North American Premiere
68 minutes, in Japanese with English subtitles
Directed by: Yoshihiro Nakamura
Starring: Gaku Hamada, Fumino Kimura, Nao Omori, Eri Ishida, Ryohei Abe
No one makes movies like Yoshihiro Nakamura. Whether it’s the exhilarating Fish Story, about a punk rock single that saves the world, the complex conspiracy thriller, Golden Slumbers, or the NYAFF 2011 Audience Award winner, A Boy and his Samurai, his movies are like Rubik’s Cubes whose solutions, as all the pieces snap into place, not only deliver an intellectual orgasm but usually reduce the audience to helpless tears. We’re closing the NYAFF 2012 with his latest movie, POTECHI (CHIPS), about petty thieves, potato chips, and baseball stars. A mere hour and eight minutes long, the reviewer for The Japan Times says that even though it’s “smaller in scope and less showy in effect, its climactic epiphany left me in tears. I won’t spoil it by saying why, just that this crazy world made more sense as the credits rolled.”
Based on a story by Kotaro Isaka, who also wrote Fish Story and Golden Slumbers, POTECHI (CHIPS) begins with two men sitting in the park. They look like they’re whiling away another lazy afternoon, until it dawns on the audience that they’re professional thieves. The younger of the two, Tadashi (Gaku Hamada from Fish Story) is trying to enlist the more seasoned veteran (played by Nao Omori) in his next job. Tadashi is obsessed with Ozaki, a pro baseball player who bats for the Sendai Kings and whose career is hitting the skids. These two things seem entirely unrelated, but over the course of the next hour, potato chips, baseball, high school memories, stalkers, and the theory of relativity will all smash together like electrons in a particle accelerator, and the Big Bang that results is the crack of a bat connecting with a ball, as Director Nakamura delivers another perfect home run.

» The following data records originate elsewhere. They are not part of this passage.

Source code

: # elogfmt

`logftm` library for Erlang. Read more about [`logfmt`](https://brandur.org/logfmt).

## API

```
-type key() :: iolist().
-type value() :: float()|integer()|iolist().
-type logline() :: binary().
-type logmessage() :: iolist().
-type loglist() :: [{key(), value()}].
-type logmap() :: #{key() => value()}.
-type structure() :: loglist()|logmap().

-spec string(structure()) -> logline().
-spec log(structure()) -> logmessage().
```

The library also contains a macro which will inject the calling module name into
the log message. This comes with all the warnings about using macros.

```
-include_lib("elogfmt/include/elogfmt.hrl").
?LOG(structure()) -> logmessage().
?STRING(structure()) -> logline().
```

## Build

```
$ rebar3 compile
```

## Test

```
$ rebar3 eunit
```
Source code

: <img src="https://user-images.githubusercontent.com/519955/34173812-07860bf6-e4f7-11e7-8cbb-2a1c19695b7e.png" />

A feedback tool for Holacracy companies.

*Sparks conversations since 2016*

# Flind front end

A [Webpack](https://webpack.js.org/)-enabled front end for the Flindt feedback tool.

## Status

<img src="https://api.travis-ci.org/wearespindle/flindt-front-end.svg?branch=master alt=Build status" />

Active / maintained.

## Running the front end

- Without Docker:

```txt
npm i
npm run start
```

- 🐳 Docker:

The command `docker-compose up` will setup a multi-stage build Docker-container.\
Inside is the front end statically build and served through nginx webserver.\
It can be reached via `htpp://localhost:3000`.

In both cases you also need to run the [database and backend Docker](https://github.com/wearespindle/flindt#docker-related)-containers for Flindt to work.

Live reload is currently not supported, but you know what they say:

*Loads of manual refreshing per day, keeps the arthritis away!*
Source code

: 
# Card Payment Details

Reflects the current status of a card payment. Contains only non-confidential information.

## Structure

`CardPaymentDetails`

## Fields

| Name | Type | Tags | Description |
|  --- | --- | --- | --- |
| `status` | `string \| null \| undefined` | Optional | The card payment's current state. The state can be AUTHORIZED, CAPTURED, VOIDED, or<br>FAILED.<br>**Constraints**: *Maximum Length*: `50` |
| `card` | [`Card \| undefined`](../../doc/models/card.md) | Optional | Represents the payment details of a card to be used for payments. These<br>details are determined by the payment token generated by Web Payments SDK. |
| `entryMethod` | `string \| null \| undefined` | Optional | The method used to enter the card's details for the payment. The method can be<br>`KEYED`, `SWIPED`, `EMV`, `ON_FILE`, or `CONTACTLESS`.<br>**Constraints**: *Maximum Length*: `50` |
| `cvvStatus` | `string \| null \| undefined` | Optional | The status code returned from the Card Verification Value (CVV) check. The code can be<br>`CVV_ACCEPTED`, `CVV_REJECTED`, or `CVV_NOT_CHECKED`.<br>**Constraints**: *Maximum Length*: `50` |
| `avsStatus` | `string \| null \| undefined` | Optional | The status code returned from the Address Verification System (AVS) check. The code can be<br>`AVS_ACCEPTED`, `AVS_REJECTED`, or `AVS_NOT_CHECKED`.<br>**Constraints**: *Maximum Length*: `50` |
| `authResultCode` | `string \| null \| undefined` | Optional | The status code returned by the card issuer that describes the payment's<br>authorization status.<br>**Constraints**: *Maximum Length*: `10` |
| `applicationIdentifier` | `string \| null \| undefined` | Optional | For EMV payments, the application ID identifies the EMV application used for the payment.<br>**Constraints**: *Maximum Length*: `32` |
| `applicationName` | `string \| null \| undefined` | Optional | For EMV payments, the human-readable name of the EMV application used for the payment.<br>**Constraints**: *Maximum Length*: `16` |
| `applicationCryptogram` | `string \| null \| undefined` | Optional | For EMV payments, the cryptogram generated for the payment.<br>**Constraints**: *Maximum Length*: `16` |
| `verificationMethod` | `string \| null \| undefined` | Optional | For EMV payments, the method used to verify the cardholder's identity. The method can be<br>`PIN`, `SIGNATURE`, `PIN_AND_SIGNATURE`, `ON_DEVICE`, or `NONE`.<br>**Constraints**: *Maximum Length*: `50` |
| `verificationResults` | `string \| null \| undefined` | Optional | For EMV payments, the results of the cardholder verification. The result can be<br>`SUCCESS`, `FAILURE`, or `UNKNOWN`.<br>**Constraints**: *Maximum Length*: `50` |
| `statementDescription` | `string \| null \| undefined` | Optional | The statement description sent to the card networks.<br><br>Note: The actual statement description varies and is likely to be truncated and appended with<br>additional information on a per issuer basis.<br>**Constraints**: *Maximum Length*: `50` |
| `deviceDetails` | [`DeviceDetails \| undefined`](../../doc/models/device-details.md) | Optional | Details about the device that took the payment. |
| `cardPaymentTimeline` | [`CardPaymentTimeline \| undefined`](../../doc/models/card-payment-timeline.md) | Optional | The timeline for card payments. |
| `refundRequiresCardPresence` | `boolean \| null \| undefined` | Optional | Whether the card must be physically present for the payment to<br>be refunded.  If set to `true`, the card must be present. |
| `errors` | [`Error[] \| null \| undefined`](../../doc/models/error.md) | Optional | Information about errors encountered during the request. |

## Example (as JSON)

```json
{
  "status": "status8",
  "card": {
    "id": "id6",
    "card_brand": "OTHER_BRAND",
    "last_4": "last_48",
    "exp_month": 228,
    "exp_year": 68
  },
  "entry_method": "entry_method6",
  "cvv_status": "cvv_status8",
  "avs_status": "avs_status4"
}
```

The key to this film is that it’s set in Sendai, which was the epicenter of the 2011 earthquake that devastated the city, destroyed its port, and left hundreds of people dead. Nakamura’s film is an attempt to bandage this wound. It’s his way of reminding us that no matter what happens, we can’t fall too far. It may feel lonely sometimes, like we’re each isolated on a trapeze in the dark, working without a net. But when we lose our grip – there will always be someone to catch us.